Records shown:
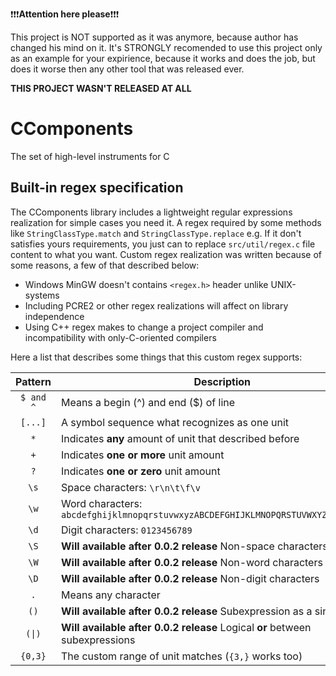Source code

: ❗❗❗**Attention here please**❗❗❗

This project is NOT supported as it was anymore, because author has changed his mind on it. It's STRONGLY recomended to use this project only as an example for your expirience, because it works and does the job, but does it worse then any other tool that was released ever.

**THIS PROJECT WASN'T RELEASED AT ALL**

# CComponents
The set of high-level instruments for C

## Built-in regex specification
The CComponents library includes a lightweight regular expressions realization for simple cases you need it. A regex required by some methods like `StringClassType.match` and `StringClassType.replace` e.g.
If it don't satisfies yours requirements, you just can to replace `src/util/regex.c` file content to what you want. Custom regex realization was written because of some reasons, a few of that described below:
- Windows MinGW doesn't contains `<regex.h>` header unlike UNIX-systems
- Including PCRE2 or other regex realizations will affect on library independence
- Using C++ regex makes to change a project compiler and incompatibility with only-C-oriented compilers

Here a list that describes some things that this custom regex supports:

|  Pattern  | Description                                                                        |
|:---------:| ---------------------------------------------------------------------------------- |
| `$ and ^` | Means a begin (^) and end ($) of line                                              |
|  `[...]`  | A symbol sequence what recognizes as one unit                                      |
|    `*`    | Indicates **any** amount of unit that described before                             |
|    `+`    | Indicates **one or more** unit amount                                              |
|    `?`    | Indicates **one or zero** unit amount                                              |
|   `\s`    | Space characters: `\r\n\t\f\v `                                                    |
|   `\w`    | Word characters: `abcdefghijklmnopqrstuvwxyzABCDEFGHIJKLMNOPQRSTUVWXYZ0123456789_` |
|   `\d`    | Digit characters: `0123456789`                                                     |
|   `\S`    | **Will available after 0.0.2 release** Non-space characters                        |
|   `\W`    | **Will available after 0.0.2 release** Non-word characters                         |
|   `\D`    | **Will available after 0.0.2 release** Non-digit characters                        |
|    `.`    | Means any character                                                                |
|   `()`    | **Will available after 0.0.2 release** Subexpression as a single unit              |
|  `(\|)`   | **Will available after 0.0.2 release** Logical **or** between subexpressions       |
|  `{0,3}`  | The custom range of unit matches (`{3,}` works too)                                |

Goal of the exercise: Give only the lines from the one holding "# CComponents" through the one holding "- Windows MinGW", each restated exactly as it appears above.

Written response:
# CComponents
The set of high-level instruments for C

## Built-in regex specification
The CComponents library includes a lightweight regular expressions realization for simple cases you need it. A regex required by some methods like `StringClassType.match` and `StringClassType.replace` e.g.
If it don't satisfies yours requirements, you just can to replace `src/util/regex.c` file content to what you want. Custom regex realization was written because of some reasons, a few of that described below:
- Windows MinGW doesn't contains `<regex.h>` header unlike UNIX-systems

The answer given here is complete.